The 2003 Iraq Invasion—A Towering War Crime, Based on Lies
This announcement by Obama should make people reflect—on how and why this war was launched, what it was actually about, and what it says about the nature of the U.S. capitalist-imperialist system. Obama and the ruling class and media have deliberately obscured, covered up, and lied about these issues for a decade—ever since the run-up to the Iraq war began in the hours after the attacks of September 11, 2001.
This war was justified on the basis of bald-faced lies that were cooked up through a deliberate campaign of deceit that began soon after Sept. 11. There was the lie that Iraq had weapons of mass destruction. Then there was the lie that Saddam Hussein had ties to Al Qaeda and was somehow involved in September 11. U.S. government "investigations" and the media have blamed "faulty intelligence" or being "suckered" by Iraqi sources for their failure to find a single cache of WMD in Iraq. This is just another cover-up.
There is overwhelming evidence—from many sources—that prove beyond a shadow of a doubt that these were deliberate lies—concocted at the highest levels of government, repeated endlessly by both Democrats and Republicans, and by the imperialist media, which served as cheerleaders for the war.
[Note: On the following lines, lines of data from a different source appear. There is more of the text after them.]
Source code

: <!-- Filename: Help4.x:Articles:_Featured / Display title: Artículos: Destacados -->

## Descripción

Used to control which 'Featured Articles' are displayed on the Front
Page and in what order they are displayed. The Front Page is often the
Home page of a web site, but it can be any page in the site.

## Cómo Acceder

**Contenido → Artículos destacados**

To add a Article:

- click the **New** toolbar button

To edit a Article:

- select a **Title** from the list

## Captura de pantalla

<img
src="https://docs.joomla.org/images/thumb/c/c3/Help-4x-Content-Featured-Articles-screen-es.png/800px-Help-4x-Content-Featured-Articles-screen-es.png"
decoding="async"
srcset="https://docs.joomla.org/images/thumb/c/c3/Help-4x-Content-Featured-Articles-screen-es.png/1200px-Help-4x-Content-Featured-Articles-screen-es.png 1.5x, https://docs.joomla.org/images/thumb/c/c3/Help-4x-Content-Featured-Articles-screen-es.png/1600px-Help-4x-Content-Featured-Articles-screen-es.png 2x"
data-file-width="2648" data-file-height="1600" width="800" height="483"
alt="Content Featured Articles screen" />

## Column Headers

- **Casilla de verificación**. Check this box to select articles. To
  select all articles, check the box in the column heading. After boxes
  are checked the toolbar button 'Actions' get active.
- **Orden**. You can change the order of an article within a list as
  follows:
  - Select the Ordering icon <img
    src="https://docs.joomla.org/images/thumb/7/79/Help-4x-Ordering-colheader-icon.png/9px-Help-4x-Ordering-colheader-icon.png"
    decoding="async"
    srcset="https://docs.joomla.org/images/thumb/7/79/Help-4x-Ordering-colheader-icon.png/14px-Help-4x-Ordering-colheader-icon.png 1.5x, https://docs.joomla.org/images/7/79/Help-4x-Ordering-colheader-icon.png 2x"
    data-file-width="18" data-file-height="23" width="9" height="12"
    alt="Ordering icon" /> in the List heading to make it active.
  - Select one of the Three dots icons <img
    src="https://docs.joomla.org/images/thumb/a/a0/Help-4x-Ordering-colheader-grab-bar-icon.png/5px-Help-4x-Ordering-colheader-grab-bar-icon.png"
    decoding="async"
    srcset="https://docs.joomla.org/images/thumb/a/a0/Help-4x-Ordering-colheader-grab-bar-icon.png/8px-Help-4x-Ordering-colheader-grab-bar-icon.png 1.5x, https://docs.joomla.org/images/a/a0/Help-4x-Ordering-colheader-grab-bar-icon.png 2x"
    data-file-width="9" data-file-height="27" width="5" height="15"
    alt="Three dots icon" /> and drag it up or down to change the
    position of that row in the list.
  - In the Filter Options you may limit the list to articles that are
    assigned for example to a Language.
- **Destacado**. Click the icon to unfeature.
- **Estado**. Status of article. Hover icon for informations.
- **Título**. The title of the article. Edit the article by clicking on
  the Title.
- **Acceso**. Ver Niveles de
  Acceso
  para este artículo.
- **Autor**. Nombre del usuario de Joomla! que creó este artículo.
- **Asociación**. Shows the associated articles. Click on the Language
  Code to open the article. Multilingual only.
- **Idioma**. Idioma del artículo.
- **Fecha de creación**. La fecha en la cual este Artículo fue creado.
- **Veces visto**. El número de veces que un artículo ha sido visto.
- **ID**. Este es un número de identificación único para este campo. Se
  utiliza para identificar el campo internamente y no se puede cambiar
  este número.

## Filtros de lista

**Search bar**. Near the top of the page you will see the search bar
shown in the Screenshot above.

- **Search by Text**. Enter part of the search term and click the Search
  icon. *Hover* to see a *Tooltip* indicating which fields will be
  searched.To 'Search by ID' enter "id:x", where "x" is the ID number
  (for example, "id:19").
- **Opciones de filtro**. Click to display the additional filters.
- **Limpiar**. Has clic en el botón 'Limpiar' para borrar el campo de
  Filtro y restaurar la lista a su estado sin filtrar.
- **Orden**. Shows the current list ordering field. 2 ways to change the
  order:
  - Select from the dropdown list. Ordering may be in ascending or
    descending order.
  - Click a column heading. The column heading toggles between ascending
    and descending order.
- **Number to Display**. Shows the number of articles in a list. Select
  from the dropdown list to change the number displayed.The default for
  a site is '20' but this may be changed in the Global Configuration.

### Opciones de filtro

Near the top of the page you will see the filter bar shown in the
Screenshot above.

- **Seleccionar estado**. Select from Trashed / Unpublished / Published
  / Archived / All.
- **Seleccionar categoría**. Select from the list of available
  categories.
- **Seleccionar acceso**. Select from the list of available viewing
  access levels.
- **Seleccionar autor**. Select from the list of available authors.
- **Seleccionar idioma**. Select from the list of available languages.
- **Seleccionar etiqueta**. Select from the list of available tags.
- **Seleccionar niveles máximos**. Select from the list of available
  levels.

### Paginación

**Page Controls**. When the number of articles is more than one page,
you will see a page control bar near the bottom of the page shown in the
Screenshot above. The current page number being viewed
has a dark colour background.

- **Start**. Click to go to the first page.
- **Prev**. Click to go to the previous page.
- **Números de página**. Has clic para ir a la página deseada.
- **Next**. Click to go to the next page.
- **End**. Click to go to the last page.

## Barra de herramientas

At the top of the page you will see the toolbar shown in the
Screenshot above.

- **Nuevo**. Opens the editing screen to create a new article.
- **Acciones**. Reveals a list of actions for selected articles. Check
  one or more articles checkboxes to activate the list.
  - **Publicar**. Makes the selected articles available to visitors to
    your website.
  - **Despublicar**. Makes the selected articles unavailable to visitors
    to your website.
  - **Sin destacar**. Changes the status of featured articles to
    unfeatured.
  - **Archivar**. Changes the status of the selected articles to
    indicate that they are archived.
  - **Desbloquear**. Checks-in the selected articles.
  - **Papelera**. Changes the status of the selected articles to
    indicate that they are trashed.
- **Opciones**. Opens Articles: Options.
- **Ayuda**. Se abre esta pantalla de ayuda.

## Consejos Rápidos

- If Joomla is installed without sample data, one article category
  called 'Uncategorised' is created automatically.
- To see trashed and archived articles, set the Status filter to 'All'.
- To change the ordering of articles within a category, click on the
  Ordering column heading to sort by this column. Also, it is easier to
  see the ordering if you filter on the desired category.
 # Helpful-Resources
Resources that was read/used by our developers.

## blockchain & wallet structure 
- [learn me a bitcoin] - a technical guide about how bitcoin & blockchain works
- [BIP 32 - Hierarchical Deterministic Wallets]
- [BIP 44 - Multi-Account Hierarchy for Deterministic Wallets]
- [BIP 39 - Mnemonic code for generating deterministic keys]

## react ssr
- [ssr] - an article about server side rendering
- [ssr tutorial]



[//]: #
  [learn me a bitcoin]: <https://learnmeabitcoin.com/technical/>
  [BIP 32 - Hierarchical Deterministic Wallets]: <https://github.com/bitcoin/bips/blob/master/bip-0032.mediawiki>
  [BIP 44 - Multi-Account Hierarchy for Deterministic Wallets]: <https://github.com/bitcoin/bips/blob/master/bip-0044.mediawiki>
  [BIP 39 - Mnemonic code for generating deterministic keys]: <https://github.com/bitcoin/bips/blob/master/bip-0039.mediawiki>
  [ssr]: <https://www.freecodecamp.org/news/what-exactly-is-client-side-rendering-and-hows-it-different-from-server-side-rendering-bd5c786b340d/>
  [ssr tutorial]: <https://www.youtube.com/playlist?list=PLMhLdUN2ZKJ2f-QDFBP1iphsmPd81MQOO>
And these lies were enforced by threats, smear campaigns, and retaliation against any government and/or military officials or former officials who tried to challenge or expose them. (For instance, government officials and experts knew full well that Hussein was hostile to Islamic fundamentalism and that Al Qaeda essentially didn't even exist in Iraq before the U.S. invasion—it was only until after the invasion that they arose within Iraq.)
Obama and the rest of the rulers want us to forget about all this.
These lies were designed to cover up the nature of the U.S. invasion: a naked act of aggression against a small, weak, Third World country which had not attacked the U.S., and which had been subject to over 20 years of U.S. military assaults, covert attacks, and political and economic strangulation. This aggression included the Iran-Iraq War (green lighted and prolonged by the U.S.), the 1991 Persian Gulf War, and a decade of U.S.-UN sanctions. These sanctions were responsible for the deaths of at least 500,000 children and perhaps as many 1.7 million Iraqis overall.
In short, the U.S. invasion of Iraq fit the textbook definition of a criminal war—a war crime. This basic—and obvious—truth has systematically been censored, suppressed, and covered up by a decade of ruling class lies and double-talk.
These lies—and the lie that this war was about "liberating" the Iraq people—twisted the truth inside out, in true Hitlerian fashion. In reality, this was a war launched by the world's most violent and globally oppressive power. It was part of a plan to seize on 9/11 to launch a war to strengthen and extend its empire of exploitation and military domination. The U.S. imperialists aimed to turn Iraq into a U.S.-controlled military and political outpost—and imperialist gas station—in the heart of the Middle East. It was to be a first step toward reshaping the whole region to suit U.S. capitalism-imperialism. It was meant to be part of defeating and socially undercutting Islamic fundamentalist forces in the region, which were posing obstacles to U.S. plans. The U.S. rulers planned to use this oil-rich and strategically located region as a club against any rivals—regional or global. They were driven by a real fear that their "unipolar moment" of global dominance—when the U.S. was the only imperialist Superpower after the demise of the USSR—could be slipping away. And the U.S. was intoxicated with imperial hubris—they dreamed of creating an unchallenged, and unchallengeable empire—dominating the planet as no other power ever had before.
As Bob Avakian puts it, "These imperialists make the Godfather look like Mary Poppins." (BAsics 1:7)
Horrendous Impact on the Iraqi People
Obama talked of honoring "our many wounded warriors and the nearly 4,500 American patriots—and their Iraqi and coalition partners—who gave their lives to this effort"—the reference to the Iraqi people inserted in passing, a throw-away line, with no content.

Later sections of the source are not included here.